The order to self-isolate issued by the government to combat coronavirus can be difficult to handle. It is an entirely new situation, full of uncertainty and not always easy to live with. It can affect your moods causing emotional distress, anxiety and stress, in addition to producing a feeling of vulnerability when we are exposed to so much information and measures introduced as a result of the coronavirus epidemic.

 “To manage social isolation it is important to know how to manage our emotional state during these uncertain, stressful times”, says Marta de la Fuente, head of the Psycho-oncology Service at MD Anderson Cancer Center Madrid, who is giving us some tips to make these days quarantine as easy as possible.

  • Stick to a routine: to maintain physical and emotional balance, it is very important to have a routine and a schedule that fits your ‘normality’ as much as possible. Just as before isolation we had time for work, rest, leisure, for our partner…, it is the same now. We must try to instill a routine within the madness.
  • Avoid social isolation: we can’t have physical contact with our loved ones, but we can have contact in a different way – we have digital contact with them. We can do it thanks to new technologies and applications available nowadays. For instance, if we used to meet up with someone after work or at lunchtime, we can speak on the phone, or by video-calling. We can use Whatsapp or e-mail of course, but it’s better to actually call and speak than use text messages.
  • Control the subject matter of conversations: our calls or conversations shouldn’t only be about coronavirus. Set limits – don’t spend more than 10 minutes on the subject and chat about the more mundane, normal aspects of life. “Speak about the cinema, books, our concerns, sharing them and not falling into the trap of always talking about the same thing can help”, explains Ms. de la Fuetnte. “ And don’t wait until others call you, make the call yourself, make plans for when to call your friends and family”.
  • Care for and help out people who live alone: people who live alone are most vulnerable in this situation, the probable feel very lonely. It’s important to be by their side, call them often, lend them our support – they must let others help them. We must remember that this period of isolation is for the good of us all and fight this pandemic – it’s our responsibility to stay at home, it’s the way we can help.

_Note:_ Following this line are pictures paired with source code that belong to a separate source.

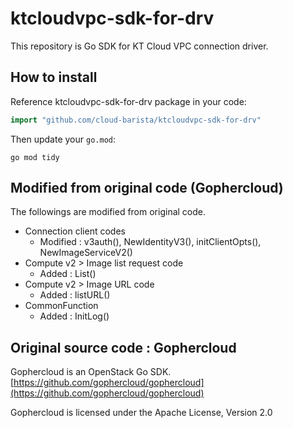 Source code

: # ktcloudvpc-sdk-for-drv

This repository is Go SDK for KT Cloud VPC connection driver.

## How to install

Reference ktcloudvpc-sdk-for-drv package in your code:

```Go
import "github.com/cloud-barista/ktcloudvpc-sdk-for-drv"
```

Then update your `go.mod`:

```shell
go mod tidy
```

## Modified from original code (Gophercloud)
The followings are modified from original code.
- Connection client codes
  - Modified : v3auth(), NewIdentityV3(), initClientOpts(), NewImageServiceV2()  
- Compute v2 > Image list request code
  - Added : List()
- Compute v2 > Image URL code
  - Added : listURL()
- CommonFunction
  - Added : InitLog()


## Original source code : Gophercloud
Gophercloud is an OpenStack Go SDK.
[https://github.com/gophercloud/gophercloud](https://github.com/gophercloud/gophercloud)

Gophercloud is licensed under the Apache License, Version 2.0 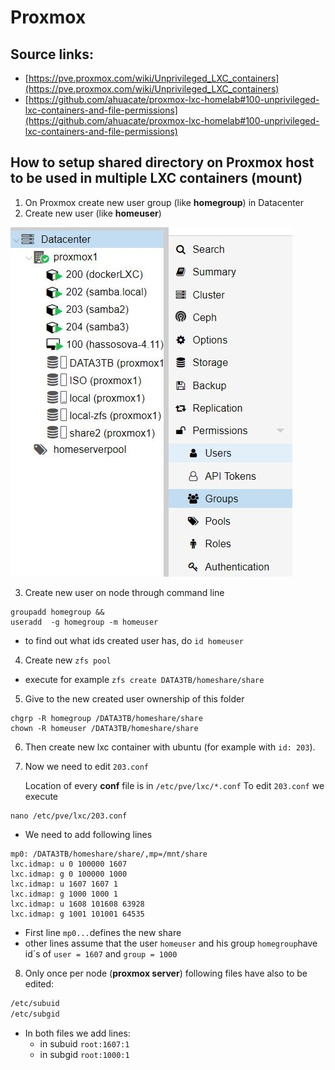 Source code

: # Proxmox

## Source  links:

- [https://pve.proxmox.com/wiki/Unprivileged_LXC_containers](https://pve.proxmox.com/wiki/Unprivileged_LXC_containers)
- [https://github.com/ahuacate/proxmox-lxc-homelab#100-unprivileged-lxc-containers-and-file-permissions](https://github.com/ahuacate/proxmox-lxc-homelab#100-unprivileged-lxc-containers-and-file-permissions)

## How to setup shared directory on Proxmox host to be used in multiple LXC containers (mount)

1. On Proxmox create new user group (like **homegroup**) in Datacenter
2. Create new user (like **homeuser**)

![Proxmox user](images/Proxmox_user_group.jpg)

3. Create new user on node through command line 
```
groupadd homegroup &&
useradd  -g homegroup -m homeuser
```
- to find out what ids created user has, do `id homeuser`

4. Create new `zfs pool`
- execute for example `zfs create DATA3TB/homeshare/share`
5. Give to the new created user ownership of this folder
```
chgrp -R homegroup /DATA3TB/homeshare/share
chown -R homeuser /DATA3TB/homeshare/share
```
6. Then create new lxc container with ubuntu (for example with `id: 203`).
7. Now we need to edit `203.conf`

    Location of every **conf** file is in `/etc/pve/lxc/*.conf`
    To edit `203.conf` we execute 
```
nano /etc/pve/lxc/203.conf
```
- We need to add following lines 
```
mp0: /DATA3TB/homeshare/share/,mp=/mnt/share
lxc.idmap: u 0 100000 1607
lxc.idmap: g 0 100000 1000
lxc.idmap: u 1607 1607 1
lxc.idmap: g 1000 1000 1
lxc.idmap: u 1608 101608 63928
lxc.idmap: g 1001 101001 64535
```
- First line `mp0...`defines the new share
- other lines assume that the user `homeuser` and his group `homegroup`have id´s of `user = 1607` and `group = 1000`
8. Only once per node (**proxmox server**) following files have also to be edited:
```markdown
/etc/subuid
/etc/subgid
```
- In both files we add lines:
  - in subuid `root:1607:1`
  - in subgid `root:1000:1`

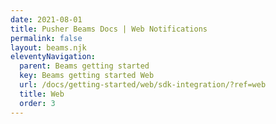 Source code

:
 ```yaml
---
date: 2021-08-01
title: Pusher Beams Docs | Web Notifications
permalink: false
layout: beams.njk
eleventyNavigation:
  parent: Beams getting started
  key: Beams getting started Web
  url: /docs/getting-started/web/sdk-integration/?ref=web
  title: Web
  order: 3
---
```

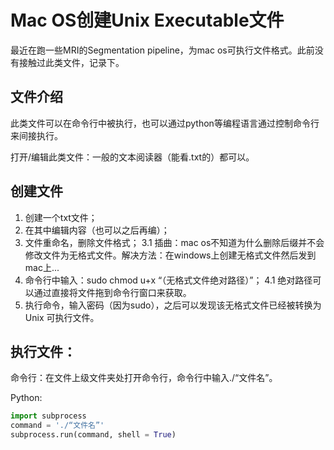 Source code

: # Mac OS创建Unix Executable文件

最近在跑一些MRI的Segmentation pipeline，为mac os可执行文件格式。此前没有接触过此类文件，记录下。

## 文件介绍

此类文件可以在命令行中被执行，也可以通过python等编程语言通过控制命令行来间接执行。

打开/编辑此类文件：一般的文本阅读器（能看.txt的）都可以。

## 创建文件

1. 创建一个txt文件；
2. 在其中编辑内容（也可以之后再编）；
3. 文件重命名，删除文件格式；
   3.1 插曲：mac os不知道为什么删除后缀并不会修改文件为无格式文件。解决方法：在windows上创建无格式文件然后发到mac上...
4. 命令行中输入：sudo chmod u+x “（无格式文件绝对路径）”；
  4.1 绝对路径可以通过直接将文件拖到命令行窗口来获取。
5. 执行命令，输入密码（因为sudo），之后可以发现该无格式文件已经被转换为 Unix 可执行文件。

## 执行文件：

命令行：在文件上级文件夹处打开命令行，命令行中输入./“文件名”。

Python: 
```python
import subprocess
command = './“文件名”'
subprocess.run(command, shell = True)
```
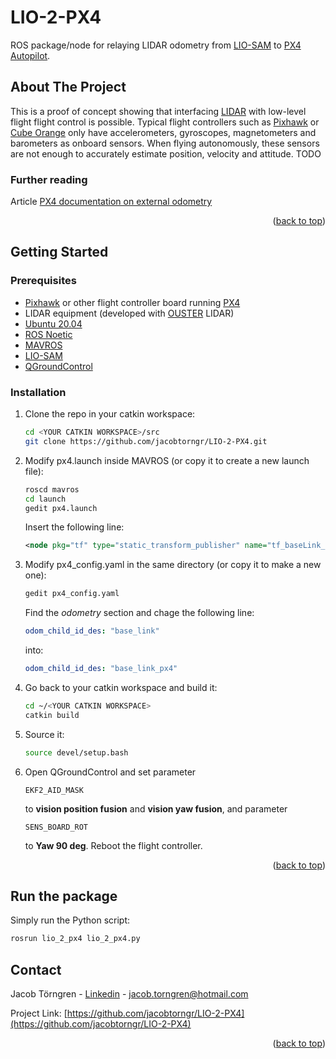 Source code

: # LIO-2-PX4
ROS package/node for relaying LIDAR odometry from [LIO-SAM](https://github.com/TixiaoShan/LIO-SAM) to [PX4 Autopilot](https://px4.io/).

<a name="readme-top"></a>


<!-- ABOUT THE PROJECT -->
## About The Project
This is a proof of concept showing that interfacing [LIDAR](https://en.wikipedia.org/wiki/Lidar) with low-level flight flight control is possible.
Typical flight controllers such as [Pixhawk](https://pixhawk.org/) or [Cube Orange](https://www.cubepilot.com/#/home)
only have accelerometers, gyroscopes, magnetometers and barometers as onboard sensors.
When flying autonomously, these sensors are not enough to accurately estimate position, velocity and
attitude. TODO

### Further reading
Article
[PX4 documentation on external odometry](https://docs.px4.io/main/en/ros/external_position_estimation.html)

<p align="right">(<a href="#readme-top">back to top</a>)</p>


<!-- GETTING STARTED -->
## Getting Started

### Prerequisites 
* [Pixhawk](https://pixhawk.org/) or other flight controller board running [PX4](https://px4.io/)
* LIDAR equipment (developed with [OUSTER](https://ouster.com/) LIDAR)
* [Ubuntu 20.04](https://releases.ubuntu.com/focal/)
* [ROS Noetic](https://docs.px4.io/main/en/ros/mavros_installation.html)
* [MAVROS](https://docs.px4.io/main/en/ros/mavros_installation.html)
* [LIO-SAM](https://github.com/TixiaoShan/LIO-SAM)
* [QGroundControl](http://qgroundcontrol.com/)

### Installation
1. Clone the repo in your catkin workspace:
   ```sh
   cd <YOUR CATKIN WORKSPACE>/src
   git clone https://github.com/jacobtorngr/LIO-2-PX4.git
   ```
2. Modify px4.launch inside MAVROS (or copy it to create a new launch file):
   ```sh
   roscd mavros
   cd launch
   gedit px4.launch
   ```
   Insert the following line:
   ```xml
   <node pkg="tf" type="static_transform_publisher" name="tf_baseLink_externalPoseChildFrame" args="0 0 0 -1.57079632679 0 0 base_link base_link_px4 1000"/>
   ```
3. Modify px4_config.yaml in the same directory (or copy it to make a new one):
   ```sh
   gedit px4_config.yaml
   ```
   Find the <em>odometry</em> section and chage the following line:
   ```yaml
   odom_child_id_des: "base_link"
   ```
   into:
   ```yaml
   odom_child_id_des: "base_link_px4"
   ```
4. Go back to your catkin workspace and build it:
   ```sh
   cd ~/<YOUR CATKIN WORKSPACE>
   catkin build
   ```
5. Source it:
   ```sh
   source devel/setup.bash
   ```
6. Open QGroundControl and set parameter
   ```
   EKF2_AID_MASK
   ```
   to **vision position fusion** and **vision yaw fusion**, and parameter
      ```
   SENS_BOARD_ROT
   ```
   to **Yaw 90 deg**. Reboot the flight controller.

<p align="right">(<a href="#readme-top">back to top</a>)</p>

## Run the package
  Simply run the Python script:
   ```sh
   rosrun lio_2_px4 lio_2_px4.py
   ```

<!-- CONTACT -->
## Contact

Jacob Törngren - [Linkedin](https://linkedin.com/in/jacobtorngren) - jacob.torngren@hotmail.com

Project Link: [https://github.com/jacobtorngr/LIO-2-PX4](https://github.com/jacobtorngr/LIO-2-PX4)

<p align="right">(<a href="#readme-top">back to top</a>)</p>


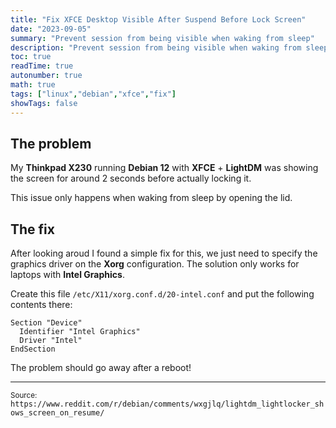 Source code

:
 ```yaml
---
title: "Fix XFCE Desktop Visible After Suspend Before Lock Screen"
date: "2023-09-05"
summary: "Prevent session from being visible when waking from sleep"
description: "Prevent session from being visible when waking from sleep"
toc: true
readTime: true
autonumber: true
math: true
tags: ["linux","debian","xfce","fix"]
showTags: false
---
```


## The problem

My **Thinkpad X230** running **Debian 12** with **XFCE** + **LightDM** was showing the screen for around 2 seconds before actually locking it.

This issue only happens when waking from sleep by opening the lid.

## The fix

After looking aroud I found a simple fix for this, we just need to specify the graphics driver on the **Xorg** configuration. The solution only works for laptops with **Intel Graphics**.

Create this file `/etc/X11/xorg.conf.d/20-intel.conf` and put the following contents there:

```
Section "Device"
  Identifier "Intel Graphics"
  Driver "Intel"
EndSection
```

The problem should go away after a reboot!

---

<small>Source:</small> `https://www.reddit.com/r/debian/comments/wxgjlq/lightdm_lightlocker_shows_screen_on_resume/`
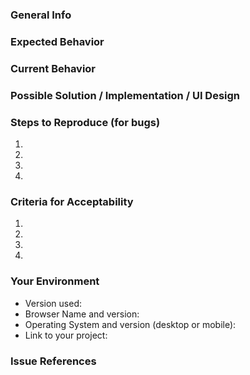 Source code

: <!---
  Provide a general summary of the issue in the Title above
  Not following the prescribed format for an issue will automatically close
  this issue / task with a wontfix label.
  Please look at the https://github.com/gdgphilippines/devfest2018/blob/develop/CONTRIBUTING.md#using-the-issue-tracker
  for more information
-->

### General Info
<!--
  - If it is a bug, describe the bug briefly. What does it affect and why we should fix it.

  - If it is a new feature or functionality or change/improvement, describe why we need
    that improvement.

  - If it is a component, page, smart-component, or mixin,
    write the `Name` is the tag name to be used and
    `Source` of the reusable component, page, smart-component, or mixin
  ```
    - Path Pattern: `/` (if it is a page)
    - Name: `some-component`
    - Source: `src/[components-or-smart-compnents-or-pages-or-mixins]/some-component
  ```

  - Only have this when posting an issue / task for documentation
-->

### Expected Behavior
<!---
  - If you're describing a bug, tell us what should happen

  - If you're suggesting a change/improvement, tell us how it should work

  - If it is a component, page, smart-component, or mixin, describe how it should work.

  You can use a picture or UI design for expected behavior.
-->

### Current Behavior
<!---
  NOTE: Remove if it is not a bug or change/improvement

  - If describing a bug, tell us what happens instead of the expected behavior

  - If suggesting a change/improvement, explain the difference from current behavior

  You can use a picture or screencast to better describe the current behavior.
-->

### Possible Solution / Implementation / UI Design
<!---
  Not obligatory, but suggest a fix/reason for the bug,
  or ideas how to implement the addition or change.
  You can delete this if there's no suggested implementation.
-->

### Steps to Reproduce (for bugs)
<!---
  NOTE: Remove this if it is not a bug report

  Provide a link to a live example, or an unambiguous set of steps to
  reproduce this bug. Include code to reproduce, if relevant
-->
1.
2.
3.
4.

### Criteria for Acceptability
<!---
  All reports should have a criteria for acceptability (meaning it is done)
  This will be used for coding the test-suites or be used by testers (if end-to-end testing).
-->
1.
2.
3.
4.

### Your Environment
<!--- Include as many relevant details about the environment you experienced the bug in -->
* Version used:
* Browser Name and version:
* Operating System and version (desktop or mobile):
* Link to your project:

### Issue References
<!-- Reference issues that will be affected.
  - If it is required by an issue, type: `required by #[issue]`
  - If it requires another issue, type: `requires #[issue]`
  - If it affects another issue, type `affects #[issue] because of [reason]`
--> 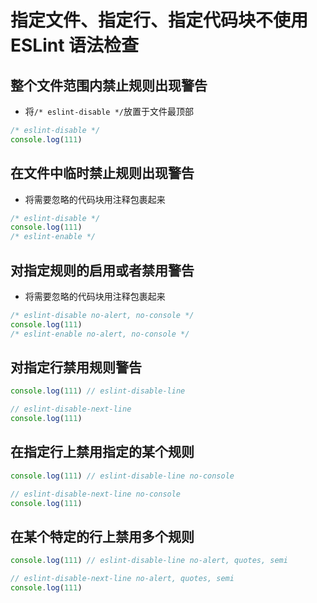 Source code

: # 指定文件、指定行、指定代码块不使用 ESLint 语法检查

## 整个文件范围内禁止规则出现警告

- 将`/* eslint-disable */`放置于文件最顶部

```js
/* eslint-disable */
console.log(111)
```

## 在文件中临时禁止规则出现警告

- 将需要忽略的代码块用注释包裹起来

```js
/* eslint-disable */
console.log(111)
/* eslint-enable */
```

## 对指定规则的启用或者禁用警告

- 将需要忽略的代码块用注释包裹起来

```js
/* eslint-disable no-alert, no-console */
console.log(111)
/* eslint-enable no-alert, no-console */
```

## 对指定行禁用规则警告

```js
console.log(111) // eslint-disable-line

// eslint-disable-next-line
console.log(111)
```

## 在指定行上禁用指定的某个规则

```js
console.log(111) // eslint-disable-line no-console

// eslint-disable-next-line no-console
console.log(111)
```

## 在某个特定的行上禁用多个规则

```js
console.log(111) // eslint-disable-line no-alert, quotes, semi

// eslint-disable-next-line no-alert, quotes, semi
console.log(111)
```
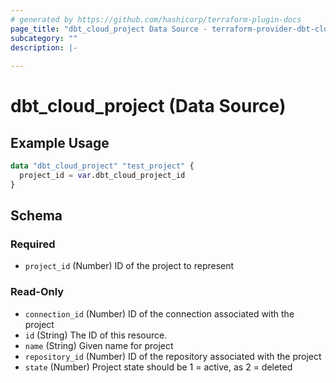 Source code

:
 ```yaml
---
# generated by https://github.com/hashicorp/terraform-plugin-docs
page_title: "dbt_cloud_project Data Source - terraform-provider-dbt-cloud"
subcategory: ""
description: |-
  
---
```


# dbt_cloud_project (Data Source)



## Example Usage

```terraform
data "dbt_cloud_project" "test_project" {
  project_id = var.dbt_cloud_project_id
}
```

<!-- schema generated by tfplugindocs -->
## Schema

### Required

- `project_id` (Number) ID of the project to represent

### Read-Only

- `connection_id` (Number) ID of the connection associated with the project
- `id` (String) The ID of this resource.
- `name` (String) Given name for project
- `repository_id` (Number) ID of the repository associated with the project
- `state` (Number) Project state should be 1 = active, as 2 = deleted


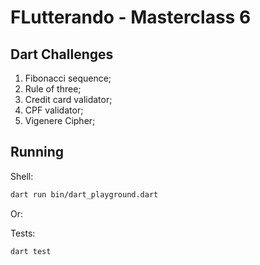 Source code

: 
# FLutterando - Masterclass 6

## Dart Challenges

1. Fibonacci sequence;
1. Rule of three;
1. Credit card validator;
1. CPF validator;
1. Vigenere Cipher;

## Running

Shell:
```sh
dart run bin/dart_playground.dart
```
Or:

Tests:
```sh
dart test
``` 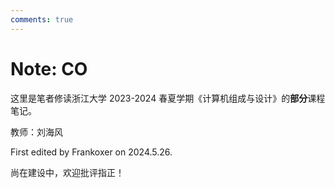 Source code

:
 ```yaml
---
comments: true
---
```


# Note: CO

这里是笔者修读浙江大学 2023-2024 春夏学期《计算机组成与设计》的**部分**课程笔记。

教师：刘海风

First edited by Frankoxer on 2024.5.26.

尚在建设中，欢迎批评指正！ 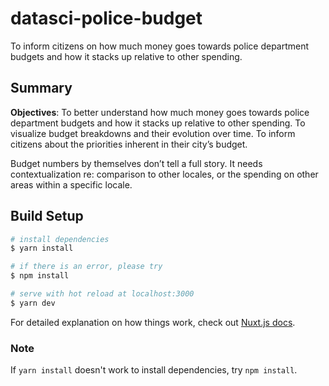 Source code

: # datasci-police-budget

To inform citizens on how much money goes towards police department budgets and how it stacks up relative to other spending.

## Summary

**Objectives**: To better understand how much money goes towards police department budgets and how it stacks up relative to other spending. To visualize budget breakdowns and their evolution over time. To inform citizens about the priorities inherent in their city’s budget.

Budget numbers by themselves don’t tell a full story. It needs contextualization re: comparison to other locales, or the spending on other areas within a specific locale.

## Build Setup

```bash
# install dependencies
$ yarn install

# if there is an error, please try
$ npm install

# serve with hot reload at localhost:3000
$ yarn dev

```

For detailed explanation on how things work, check out [Nuxt.js docs](https://nuxtjs.org).

### Note

If `yarn install` doesn't work to install dependencies, try `npm install`.
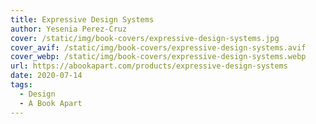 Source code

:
 ```yaml
---
title: Expressive Design Systems
author: Yesenia Perez-Cruz 
cover: /static/img/book-covers/expressive-design-systems.jpg
cover_avif: /static/img/book-covers/expressive-design-systems.avif
cover_webp: /static/img/book-covers/expressive-design-systems.webp
url: https://abookapart.com/products/expressive-design-systems
date: 2020-07-14
tags:
  - Design
  - A Book Apart
---
```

  • Look after yourself: we must keep to our person hygiene routines, as before – don’t let yourself go. Even our clothes, our appearance – we should dress just we would if were going out or to work. “Maybe not wearing a suit, but we can’t fall into the habit of wearing pyjamas or a track suit all the time, because that can lead to self-neglect and apathy or lethargy”.
  • Positivism: to avoid falling into indifference, we must try to be positive. We should pat ourselves on the back for what we achieve every day, reflecting on all of what we’ve done at the end of the day. We should feel good about what we are doing and focus on what we are doing well, not on what we haven’t been able to do. Let’s not talk about how many days are left, but on how many days we’ve gotten through.
  • This period could be an opportunity: our mental perception of things can change if we think that this could be an opportunity for personal growth. We can use this time to catch up on things we never had time to do, we can study to improve in our field of work or strengthen healthy relationships or deepen relationships with people we live with. We turn things around.
  • Managing our fear of becoming infected: the fear of becoming infected is always going to be there, but we can minimize it – the main thing is not to feed our fear by focusing on objective information, not on rumors and what you hear at the market, and by following the recommendations the government gives.